» Exercise brief:
If a line in the entries contains the string "rust", include that line in your answer.

-------- Data for this exercise

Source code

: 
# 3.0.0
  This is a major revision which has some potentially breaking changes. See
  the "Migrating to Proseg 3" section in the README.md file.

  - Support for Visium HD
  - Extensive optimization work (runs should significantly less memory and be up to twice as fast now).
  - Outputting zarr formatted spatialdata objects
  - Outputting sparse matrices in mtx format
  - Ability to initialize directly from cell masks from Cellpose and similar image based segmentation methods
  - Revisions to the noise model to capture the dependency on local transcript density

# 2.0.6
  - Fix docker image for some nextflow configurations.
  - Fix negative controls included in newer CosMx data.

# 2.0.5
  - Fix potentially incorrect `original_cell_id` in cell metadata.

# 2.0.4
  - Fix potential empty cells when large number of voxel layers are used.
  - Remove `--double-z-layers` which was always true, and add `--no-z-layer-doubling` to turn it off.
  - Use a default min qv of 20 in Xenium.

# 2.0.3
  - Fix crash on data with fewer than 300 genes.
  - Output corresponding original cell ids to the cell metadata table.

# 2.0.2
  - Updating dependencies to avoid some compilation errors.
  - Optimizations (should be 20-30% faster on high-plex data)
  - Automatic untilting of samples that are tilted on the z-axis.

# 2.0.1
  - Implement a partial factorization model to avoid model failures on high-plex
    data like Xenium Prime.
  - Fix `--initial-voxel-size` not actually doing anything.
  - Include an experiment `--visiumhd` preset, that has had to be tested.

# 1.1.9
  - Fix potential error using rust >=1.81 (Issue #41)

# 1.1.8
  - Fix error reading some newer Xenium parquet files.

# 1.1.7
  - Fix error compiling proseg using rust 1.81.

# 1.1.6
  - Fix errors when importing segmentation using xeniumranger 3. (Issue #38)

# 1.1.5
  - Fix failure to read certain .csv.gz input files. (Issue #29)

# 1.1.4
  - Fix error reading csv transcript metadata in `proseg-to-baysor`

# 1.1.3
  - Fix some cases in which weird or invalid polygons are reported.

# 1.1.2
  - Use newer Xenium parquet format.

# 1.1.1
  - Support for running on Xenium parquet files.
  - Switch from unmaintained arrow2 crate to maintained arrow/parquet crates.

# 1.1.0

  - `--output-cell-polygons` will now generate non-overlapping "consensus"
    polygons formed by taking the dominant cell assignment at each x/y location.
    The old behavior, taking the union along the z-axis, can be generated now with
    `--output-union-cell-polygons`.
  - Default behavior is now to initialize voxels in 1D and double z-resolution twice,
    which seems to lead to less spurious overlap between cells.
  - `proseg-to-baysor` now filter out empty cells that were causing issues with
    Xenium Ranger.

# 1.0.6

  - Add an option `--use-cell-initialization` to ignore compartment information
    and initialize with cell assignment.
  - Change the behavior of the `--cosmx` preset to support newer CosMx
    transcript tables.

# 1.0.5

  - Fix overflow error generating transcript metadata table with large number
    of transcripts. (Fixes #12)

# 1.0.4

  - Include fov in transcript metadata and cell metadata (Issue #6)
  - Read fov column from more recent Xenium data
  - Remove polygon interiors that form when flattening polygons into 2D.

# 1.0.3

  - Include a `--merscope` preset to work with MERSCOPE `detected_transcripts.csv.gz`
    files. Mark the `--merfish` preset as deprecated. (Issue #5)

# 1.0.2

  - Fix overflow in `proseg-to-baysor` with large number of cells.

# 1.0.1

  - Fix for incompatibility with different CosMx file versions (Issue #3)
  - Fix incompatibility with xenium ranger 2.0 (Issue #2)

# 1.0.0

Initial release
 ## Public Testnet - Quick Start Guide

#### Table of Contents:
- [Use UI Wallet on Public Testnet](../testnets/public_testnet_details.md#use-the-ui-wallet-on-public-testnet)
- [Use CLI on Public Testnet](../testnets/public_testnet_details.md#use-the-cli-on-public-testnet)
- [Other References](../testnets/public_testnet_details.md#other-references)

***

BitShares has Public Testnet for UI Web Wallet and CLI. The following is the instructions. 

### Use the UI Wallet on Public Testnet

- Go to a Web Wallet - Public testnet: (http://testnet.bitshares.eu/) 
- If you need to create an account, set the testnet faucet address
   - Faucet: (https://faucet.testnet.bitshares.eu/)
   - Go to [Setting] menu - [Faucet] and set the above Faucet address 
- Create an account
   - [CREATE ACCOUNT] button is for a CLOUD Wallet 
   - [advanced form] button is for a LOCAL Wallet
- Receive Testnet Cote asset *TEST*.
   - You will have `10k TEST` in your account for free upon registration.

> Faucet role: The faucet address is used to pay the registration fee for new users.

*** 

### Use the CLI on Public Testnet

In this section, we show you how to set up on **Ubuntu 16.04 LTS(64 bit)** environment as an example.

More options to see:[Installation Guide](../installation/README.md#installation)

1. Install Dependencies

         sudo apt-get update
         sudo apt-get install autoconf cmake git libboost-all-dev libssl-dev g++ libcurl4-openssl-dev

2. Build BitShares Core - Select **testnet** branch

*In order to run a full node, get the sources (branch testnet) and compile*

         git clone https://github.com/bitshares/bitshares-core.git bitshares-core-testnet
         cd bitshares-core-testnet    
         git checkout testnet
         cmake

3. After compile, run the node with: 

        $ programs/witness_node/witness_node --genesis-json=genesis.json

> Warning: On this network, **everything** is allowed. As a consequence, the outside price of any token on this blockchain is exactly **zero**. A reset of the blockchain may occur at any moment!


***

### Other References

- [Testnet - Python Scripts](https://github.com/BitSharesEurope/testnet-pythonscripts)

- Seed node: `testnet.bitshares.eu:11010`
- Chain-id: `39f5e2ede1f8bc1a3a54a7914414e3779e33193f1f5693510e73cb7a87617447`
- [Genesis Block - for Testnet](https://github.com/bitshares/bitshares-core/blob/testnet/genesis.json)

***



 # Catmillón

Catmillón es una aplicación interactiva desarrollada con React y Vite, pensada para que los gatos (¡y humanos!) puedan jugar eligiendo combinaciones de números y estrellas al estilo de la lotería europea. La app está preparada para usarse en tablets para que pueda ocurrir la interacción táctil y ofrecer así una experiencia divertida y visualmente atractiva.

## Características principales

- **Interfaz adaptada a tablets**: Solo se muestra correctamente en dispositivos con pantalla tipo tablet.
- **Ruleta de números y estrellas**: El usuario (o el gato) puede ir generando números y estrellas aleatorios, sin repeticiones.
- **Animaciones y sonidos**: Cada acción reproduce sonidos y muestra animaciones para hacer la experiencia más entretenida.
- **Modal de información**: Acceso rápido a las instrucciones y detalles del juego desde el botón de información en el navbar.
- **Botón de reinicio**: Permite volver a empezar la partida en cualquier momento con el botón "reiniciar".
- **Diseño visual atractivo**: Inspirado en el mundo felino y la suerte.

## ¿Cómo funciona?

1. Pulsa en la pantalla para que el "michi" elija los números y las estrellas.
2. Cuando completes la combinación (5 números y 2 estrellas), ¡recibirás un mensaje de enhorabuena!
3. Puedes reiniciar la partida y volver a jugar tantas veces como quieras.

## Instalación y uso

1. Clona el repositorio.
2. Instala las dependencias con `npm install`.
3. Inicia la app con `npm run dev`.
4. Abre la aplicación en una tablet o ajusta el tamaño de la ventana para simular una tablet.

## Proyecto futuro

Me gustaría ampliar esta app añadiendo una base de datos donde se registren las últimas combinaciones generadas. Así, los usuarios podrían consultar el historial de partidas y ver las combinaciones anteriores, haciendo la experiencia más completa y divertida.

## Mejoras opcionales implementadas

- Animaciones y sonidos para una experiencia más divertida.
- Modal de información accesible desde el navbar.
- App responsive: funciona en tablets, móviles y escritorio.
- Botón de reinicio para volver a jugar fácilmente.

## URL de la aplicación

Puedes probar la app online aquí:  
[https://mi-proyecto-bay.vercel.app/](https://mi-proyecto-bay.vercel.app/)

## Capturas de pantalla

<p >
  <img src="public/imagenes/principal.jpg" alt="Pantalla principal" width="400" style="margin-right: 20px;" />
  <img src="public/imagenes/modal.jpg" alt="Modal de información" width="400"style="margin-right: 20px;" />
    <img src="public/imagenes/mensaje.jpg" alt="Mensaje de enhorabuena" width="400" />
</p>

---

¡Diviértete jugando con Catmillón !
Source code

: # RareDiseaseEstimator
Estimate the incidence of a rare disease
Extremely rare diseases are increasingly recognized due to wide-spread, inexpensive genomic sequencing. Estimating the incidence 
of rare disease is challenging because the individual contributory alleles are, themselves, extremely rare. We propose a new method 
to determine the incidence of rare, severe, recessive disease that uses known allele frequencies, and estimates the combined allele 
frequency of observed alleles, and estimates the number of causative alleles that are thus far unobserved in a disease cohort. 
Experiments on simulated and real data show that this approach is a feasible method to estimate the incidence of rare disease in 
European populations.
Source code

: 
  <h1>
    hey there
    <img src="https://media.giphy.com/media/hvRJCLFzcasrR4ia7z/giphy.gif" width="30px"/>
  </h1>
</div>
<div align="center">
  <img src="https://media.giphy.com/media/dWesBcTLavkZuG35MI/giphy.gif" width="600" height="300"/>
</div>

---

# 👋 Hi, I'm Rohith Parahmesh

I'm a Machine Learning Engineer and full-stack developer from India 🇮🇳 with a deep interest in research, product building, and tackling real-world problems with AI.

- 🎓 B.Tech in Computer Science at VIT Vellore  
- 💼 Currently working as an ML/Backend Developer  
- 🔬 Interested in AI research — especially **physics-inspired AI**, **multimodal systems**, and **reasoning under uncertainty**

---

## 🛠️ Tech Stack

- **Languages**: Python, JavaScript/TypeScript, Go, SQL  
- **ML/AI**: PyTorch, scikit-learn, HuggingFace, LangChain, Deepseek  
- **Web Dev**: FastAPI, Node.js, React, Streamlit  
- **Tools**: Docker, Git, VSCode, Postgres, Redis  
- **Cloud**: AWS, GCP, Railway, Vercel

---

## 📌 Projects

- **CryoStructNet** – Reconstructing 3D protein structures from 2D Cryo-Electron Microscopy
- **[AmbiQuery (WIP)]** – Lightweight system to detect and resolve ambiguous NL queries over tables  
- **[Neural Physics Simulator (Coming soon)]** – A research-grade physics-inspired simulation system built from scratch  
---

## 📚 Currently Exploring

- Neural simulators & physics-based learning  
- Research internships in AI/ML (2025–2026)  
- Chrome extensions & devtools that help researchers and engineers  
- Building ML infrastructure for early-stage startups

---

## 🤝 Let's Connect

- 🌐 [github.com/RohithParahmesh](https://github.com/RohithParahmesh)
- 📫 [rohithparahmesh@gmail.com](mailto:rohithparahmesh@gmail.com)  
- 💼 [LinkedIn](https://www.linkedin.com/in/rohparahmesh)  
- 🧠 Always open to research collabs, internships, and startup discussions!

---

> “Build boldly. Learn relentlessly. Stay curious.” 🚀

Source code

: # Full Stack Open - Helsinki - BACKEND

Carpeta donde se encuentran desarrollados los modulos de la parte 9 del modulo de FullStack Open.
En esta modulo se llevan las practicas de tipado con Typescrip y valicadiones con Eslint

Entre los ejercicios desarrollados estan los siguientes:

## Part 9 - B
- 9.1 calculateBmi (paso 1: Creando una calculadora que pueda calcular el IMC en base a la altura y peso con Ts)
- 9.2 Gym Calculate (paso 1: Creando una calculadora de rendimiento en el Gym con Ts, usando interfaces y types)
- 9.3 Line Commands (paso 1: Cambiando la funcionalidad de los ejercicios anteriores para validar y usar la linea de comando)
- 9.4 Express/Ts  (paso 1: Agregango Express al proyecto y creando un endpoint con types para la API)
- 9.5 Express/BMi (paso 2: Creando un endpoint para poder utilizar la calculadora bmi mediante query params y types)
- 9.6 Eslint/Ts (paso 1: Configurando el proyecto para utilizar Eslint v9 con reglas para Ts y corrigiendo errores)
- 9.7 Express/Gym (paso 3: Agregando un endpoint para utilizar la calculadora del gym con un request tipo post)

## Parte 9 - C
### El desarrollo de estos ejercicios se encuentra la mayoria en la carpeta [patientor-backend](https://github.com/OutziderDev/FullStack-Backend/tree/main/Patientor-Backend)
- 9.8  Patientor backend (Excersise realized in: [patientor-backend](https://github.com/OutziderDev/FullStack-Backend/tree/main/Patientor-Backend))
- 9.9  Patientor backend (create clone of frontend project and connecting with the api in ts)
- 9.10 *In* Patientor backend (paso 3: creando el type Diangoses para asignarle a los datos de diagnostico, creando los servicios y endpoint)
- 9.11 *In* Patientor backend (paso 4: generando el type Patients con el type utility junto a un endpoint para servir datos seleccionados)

----------------

» Response below:
  - Fix potential error using rust >=1.81 (Issue #41)
  - Fix error compiling proseg using rust 1.81.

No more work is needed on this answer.